A while ago I wrote a script based on Dave Plonka work
http://net.doit.wisc.edu/~plonka/fincore/
My script monitors system buffers and shared buffers
(if pg_buffercache installed) and I found it's almost useless to
check system buffers, since I got rather ridiculous numbers.
I use it to investigate OS cacheing of PostgreSQL files and was
surprized on 24 Gb server, total cache was about 30 Gb. How this is
possible ?
I can send script and perl module if you want to play with.
Oleg
On Mon, 29 Sep 2008, Greg Smith wrote:
On Mon, 29 Sep 2008, Matthew Pulis wrote:
I need to perform some timed testing, thus need to make sure that disk
cache
does not affect me. Is clearing the OS (Ubuntu) disk cache, ( by running:
sudo echo 3 | sudo tee /proc/sys/vm/drop_caches ) enough to do this?
What you should do is:
1) Shutdown the database server (pg_ctl, sudo service postgresql stop, etc.)
2) sync
3) sudo echo 3 > /proc/sys/vm/drop_caches
4) Start the database server
That will clear both the database and OS cache with a minimum of junk left
behind in the process; clearing the cache without a sync is a bad idea.
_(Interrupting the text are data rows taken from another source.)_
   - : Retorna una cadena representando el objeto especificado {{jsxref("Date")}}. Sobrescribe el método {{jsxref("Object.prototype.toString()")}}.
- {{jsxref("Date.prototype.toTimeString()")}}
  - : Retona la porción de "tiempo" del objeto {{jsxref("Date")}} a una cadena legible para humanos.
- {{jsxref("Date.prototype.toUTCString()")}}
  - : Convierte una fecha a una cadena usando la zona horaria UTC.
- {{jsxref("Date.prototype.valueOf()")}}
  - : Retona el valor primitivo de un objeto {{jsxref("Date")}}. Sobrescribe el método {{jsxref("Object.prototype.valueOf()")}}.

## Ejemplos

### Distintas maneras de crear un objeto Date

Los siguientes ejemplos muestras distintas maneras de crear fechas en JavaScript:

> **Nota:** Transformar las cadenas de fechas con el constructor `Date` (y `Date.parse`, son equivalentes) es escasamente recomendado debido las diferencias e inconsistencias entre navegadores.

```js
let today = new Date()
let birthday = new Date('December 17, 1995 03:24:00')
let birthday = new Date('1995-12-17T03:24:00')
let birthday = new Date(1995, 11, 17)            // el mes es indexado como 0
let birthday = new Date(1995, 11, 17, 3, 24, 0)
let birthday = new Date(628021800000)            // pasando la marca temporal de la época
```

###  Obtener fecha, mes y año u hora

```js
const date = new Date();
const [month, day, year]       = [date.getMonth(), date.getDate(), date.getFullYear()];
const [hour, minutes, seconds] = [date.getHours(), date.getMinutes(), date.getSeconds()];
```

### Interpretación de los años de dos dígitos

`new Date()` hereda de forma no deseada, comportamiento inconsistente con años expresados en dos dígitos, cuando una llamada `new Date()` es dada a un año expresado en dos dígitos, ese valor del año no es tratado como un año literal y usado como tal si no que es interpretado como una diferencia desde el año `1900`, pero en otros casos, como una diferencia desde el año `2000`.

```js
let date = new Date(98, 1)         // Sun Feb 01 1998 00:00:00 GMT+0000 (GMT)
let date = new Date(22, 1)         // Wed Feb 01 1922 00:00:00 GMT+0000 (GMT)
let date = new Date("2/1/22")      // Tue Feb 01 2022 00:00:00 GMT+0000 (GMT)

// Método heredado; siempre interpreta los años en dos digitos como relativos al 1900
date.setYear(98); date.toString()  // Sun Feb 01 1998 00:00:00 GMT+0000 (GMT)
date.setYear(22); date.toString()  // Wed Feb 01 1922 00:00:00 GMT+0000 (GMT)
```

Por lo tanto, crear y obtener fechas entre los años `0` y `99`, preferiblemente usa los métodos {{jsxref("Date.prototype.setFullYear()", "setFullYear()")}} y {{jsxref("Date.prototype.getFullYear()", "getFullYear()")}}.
Note that all of this will still leave behind whatever cache is in your disk
controller card or on the disk themselves available. There are some other
techniques you could consider. Add a setp 2.5 that generates a bunch of data
unused by the test, then sync again, and you've turned most of that into
useless caching.
Ideally, your test should be running against a large enough data set that the
dozens or couple of hundred megabytes that might be in those will only add a
bit of noise to whatever you're testing. If you're not running a larger test
or going through tasts to make the caches clear, the only easy way to make
things more clear is to reboot the whole server.
--
* Greg Smith [EMAIL PROTECTED] http://www.gregsmith.com Baltimore, MD
Regards,
Oleg
_____________________________________________________________
Oleg Bartunov, Research Scientist, Head of AstroNet (www.astronet.ru),
Sternberg Astronomical Institute, Moscow University, Russia
Internet: [EMAIL PROTECTED], http://www.sai.msu.su/~megera/
phone: +007(495)939-16-83, +007(495)939-23-83
--
Sent via pgsql-general mailing list (pgsql-general@postgresql.org)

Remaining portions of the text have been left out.